(Records supplied begins)
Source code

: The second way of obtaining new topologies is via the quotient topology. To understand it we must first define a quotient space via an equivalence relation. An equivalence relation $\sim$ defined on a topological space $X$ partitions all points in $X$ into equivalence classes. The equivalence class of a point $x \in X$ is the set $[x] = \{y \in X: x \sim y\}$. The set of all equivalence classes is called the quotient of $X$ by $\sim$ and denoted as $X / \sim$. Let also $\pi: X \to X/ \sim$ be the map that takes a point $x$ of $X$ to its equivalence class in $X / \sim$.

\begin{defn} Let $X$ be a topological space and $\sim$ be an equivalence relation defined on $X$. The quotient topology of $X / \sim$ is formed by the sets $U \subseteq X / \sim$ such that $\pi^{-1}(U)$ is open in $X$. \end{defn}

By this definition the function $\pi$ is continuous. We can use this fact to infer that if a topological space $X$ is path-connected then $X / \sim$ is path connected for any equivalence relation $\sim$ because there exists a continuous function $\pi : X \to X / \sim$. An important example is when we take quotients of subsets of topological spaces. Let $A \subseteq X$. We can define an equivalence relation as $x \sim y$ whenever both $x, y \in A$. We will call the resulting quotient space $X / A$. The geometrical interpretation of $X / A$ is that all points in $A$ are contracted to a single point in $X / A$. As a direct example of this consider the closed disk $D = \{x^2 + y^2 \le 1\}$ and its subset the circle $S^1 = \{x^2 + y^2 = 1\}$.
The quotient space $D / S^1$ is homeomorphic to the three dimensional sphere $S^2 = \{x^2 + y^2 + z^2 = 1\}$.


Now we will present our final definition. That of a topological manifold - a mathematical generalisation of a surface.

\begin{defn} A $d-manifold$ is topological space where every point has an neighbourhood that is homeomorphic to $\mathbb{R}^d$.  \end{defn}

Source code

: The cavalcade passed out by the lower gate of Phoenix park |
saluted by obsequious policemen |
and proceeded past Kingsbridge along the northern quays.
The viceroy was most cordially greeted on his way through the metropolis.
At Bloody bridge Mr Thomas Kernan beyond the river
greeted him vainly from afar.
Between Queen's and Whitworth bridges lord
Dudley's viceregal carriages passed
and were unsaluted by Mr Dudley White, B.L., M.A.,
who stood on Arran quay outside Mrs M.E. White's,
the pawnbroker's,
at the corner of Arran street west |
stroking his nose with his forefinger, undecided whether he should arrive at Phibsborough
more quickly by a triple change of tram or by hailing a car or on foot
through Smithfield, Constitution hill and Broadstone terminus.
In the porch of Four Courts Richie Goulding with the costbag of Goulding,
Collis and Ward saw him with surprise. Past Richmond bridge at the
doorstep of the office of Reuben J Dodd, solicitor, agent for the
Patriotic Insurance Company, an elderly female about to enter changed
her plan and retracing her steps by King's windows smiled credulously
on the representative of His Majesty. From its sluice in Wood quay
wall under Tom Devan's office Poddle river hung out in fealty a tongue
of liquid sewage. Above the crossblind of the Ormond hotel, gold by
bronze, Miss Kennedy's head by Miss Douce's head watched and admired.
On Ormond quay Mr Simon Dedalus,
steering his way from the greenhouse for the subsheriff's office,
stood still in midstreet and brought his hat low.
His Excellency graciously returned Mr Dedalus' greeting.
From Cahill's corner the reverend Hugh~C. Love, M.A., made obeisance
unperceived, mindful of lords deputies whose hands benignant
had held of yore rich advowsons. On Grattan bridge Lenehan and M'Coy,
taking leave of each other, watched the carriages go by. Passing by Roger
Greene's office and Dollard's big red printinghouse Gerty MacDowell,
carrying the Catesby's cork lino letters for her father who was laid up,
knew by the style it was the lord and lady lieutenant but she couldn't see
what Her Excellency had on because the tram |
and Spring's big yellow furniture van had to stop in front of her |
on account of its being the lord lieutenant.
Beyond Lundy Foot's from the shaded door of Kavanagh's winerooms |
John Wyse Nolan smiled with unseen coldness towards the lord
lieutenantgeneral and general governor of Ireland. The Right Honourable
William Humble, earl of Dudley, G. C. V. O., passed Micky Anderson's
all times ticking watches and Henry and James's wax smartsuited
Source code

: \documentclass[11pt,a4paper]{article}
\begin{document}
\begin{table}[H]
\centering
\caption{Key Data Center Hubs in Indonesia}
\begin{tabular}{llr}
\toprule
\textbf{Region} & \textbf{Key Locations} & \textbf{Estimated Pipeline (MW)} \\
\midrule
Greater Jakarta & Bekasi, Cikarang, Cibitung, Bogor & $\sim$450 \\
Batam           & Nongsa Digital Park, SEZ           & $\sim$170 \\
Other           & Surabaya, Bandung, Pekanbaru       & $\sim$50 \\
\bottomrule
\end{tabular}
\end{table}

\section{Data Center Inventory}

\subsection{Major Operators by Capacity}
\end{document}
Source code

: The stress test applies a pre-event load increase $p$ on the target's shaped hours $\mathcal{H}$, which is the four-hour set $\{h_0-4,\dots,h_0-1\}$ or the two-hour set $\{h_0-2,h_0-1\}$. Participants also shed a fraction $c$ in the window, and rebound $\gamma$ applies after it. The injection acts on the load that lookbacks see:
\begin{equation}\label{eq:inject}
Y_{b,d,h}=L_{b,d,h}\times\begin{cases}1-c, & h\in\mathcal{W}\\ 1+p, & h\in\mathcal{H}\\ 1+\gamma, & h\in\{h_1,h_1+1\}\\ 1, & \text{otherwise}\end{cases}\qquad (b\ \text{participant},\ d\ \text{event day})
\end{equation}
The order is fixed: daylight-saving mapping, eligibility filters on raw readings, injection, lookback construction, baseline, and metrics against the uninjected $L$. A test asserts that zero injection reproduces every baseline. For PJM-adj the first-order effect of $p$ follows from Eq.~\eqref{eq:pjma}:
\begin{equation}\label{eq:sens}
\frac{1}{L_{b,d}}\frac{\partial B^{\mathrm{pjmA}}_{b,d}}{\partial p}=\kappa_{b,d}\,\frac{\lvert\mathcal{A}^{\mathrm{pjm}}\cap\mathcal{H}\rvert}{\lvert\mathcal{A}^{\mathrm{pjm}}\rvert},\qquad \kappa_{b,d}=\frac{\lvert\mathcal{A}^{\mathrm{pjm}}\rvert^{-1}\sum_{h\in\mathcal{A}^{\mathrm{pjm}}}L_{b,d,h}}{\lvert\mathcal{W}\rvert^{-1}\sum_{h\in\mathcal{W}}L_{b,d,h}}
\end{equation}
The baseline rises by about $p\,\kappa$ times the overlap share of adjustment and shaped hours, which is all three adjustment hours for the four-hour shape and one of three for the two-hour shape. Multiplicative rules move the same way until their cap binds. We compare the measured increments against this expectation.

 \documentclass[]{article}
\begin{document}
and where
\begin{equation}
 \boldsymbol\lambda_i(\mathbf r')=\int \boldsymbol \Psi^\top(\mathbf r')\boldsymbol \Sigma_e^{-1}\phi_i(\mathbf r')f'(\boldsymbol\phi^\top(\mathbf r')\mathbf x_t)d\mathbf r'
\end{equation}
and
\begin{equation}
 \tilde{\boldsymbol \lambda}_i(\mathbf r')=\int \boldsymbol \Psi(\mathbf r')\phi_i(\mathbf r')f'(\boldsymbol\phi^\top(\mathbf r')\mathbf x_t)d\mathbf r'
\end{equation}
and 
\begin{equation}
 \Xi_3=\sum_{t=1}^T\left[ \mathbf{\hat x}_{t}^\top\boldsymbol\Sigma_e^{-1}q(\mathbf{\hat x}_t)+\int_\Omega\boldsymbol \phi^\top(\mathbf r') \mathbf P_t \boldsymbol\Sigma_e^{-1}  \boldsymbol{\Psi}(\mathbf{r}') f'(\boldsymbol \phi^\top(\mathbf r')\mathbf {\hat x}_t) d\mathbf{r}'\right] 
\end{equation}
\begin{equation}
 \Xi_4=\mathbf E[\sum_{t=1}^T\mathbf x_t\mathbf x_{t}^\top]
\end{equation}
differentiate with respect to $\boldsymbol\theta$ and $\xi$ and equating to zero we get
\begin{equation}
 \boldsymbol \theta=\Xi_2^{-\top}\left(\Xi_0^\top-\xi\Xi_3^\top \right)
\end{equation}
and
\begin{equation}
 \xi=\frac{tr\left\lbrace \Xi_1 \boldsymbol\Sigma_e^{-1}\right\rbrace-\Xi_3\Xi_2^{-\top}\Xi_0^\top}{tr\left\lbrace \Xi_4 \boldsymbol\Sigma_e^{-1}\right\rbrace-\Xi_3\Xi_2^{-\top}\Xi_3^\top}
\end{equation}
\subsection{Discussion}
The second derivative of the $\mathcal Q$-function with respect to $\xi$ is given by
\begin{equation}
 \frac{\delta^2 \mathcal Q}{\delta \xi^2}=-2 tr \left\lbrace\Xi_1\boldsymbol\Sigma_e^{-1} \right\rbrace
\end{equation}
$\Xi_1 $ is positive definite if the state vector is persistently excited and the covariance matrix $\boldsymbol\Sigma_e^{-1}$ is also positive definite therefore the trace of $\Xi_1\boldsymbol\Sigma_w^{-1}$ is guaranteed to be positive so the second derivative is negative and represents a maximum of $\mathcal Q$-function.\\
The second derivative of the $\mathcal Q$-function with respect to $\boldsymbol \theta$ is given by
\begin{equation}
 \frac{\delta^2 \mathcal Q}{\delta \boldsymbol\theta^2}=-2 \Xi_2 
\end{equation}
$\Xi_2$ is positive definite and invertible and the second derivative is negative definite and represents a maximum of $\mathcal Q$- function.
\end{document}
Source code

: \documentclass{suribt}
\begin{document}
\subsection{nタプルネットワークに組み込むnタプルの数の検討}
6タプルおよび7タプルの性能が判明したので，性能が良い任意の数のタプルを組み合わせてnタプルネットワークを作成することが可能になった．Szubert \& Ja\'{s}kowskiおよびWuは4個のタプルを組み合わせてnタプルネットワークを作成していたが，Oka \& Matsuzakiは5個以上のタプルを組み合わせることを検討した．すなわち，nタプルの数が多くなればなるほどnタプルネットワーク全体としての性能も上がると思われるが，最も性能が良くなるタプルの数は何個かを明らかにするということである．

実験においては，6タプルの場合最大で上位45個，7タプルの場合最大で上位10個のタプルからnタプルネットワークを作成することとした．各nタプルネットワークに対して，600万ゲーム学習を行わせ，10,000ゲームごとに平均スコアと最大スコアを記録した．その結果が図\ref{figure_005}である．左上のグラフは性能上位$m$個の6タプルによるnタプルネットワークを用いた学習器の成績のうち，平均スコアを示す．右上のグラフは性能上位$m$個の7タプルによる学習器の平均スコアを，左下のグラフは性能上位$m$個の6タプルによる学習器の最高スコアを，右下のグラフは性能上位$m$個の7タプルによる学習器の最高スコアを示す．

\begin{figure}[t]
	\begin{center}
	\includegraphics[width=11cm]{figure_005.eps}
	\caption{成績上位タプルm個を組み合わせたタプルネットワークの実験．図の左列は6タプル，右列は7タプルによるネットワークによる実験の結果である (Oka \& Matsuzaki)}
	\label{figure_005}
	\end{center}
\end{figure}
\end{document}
(Records supplied ends)
Work order:
From the entries above, extract only the lines running from the one containing "wall under Tom" through the one containing "Beyond Lundy Foot's", inclusive.

Result below:
wall under Tom Devan's office Poddle river hung out in fealty a tongue
of liquid sewage. Above the crossblind of the Ormond hotel, gold by
bronze, Miss Kennedy's head by Miss Douce's head watched and admired.
On Ormond quay Mr Simon Dedalus,
steering his way from the greenhouse for the subsheriff's office,
stood still in midstreet and brought his hat low.
His Excellency graciously returned Mr Dedalus' greeting.
From Cahill's corner the reverend Hugh~C. Love, M.A., made obeisance
unperceived, mindful of lords deputies whose hands benignant
had held of yore rich advowsons. On Grattan bridge Lenehan and M'Coy,
taking leave of each other, watched the carriages go by. Passing by Roger
Greene's office and Dollard's big red printinghouse Gerty MacDowell,
carrying the Catesby's cork lino letters for her father who was laid up,
knew by the style it was the lord and lady lieutenant but she couldn't see
what Her Excellency had on because the tram |
and Spring's big yellow furniture van had to stop in front of her |
on account of its being the lord lieutenant.
Beyond Lundy Foot's from the shaded door of Kavanagh's winerooms |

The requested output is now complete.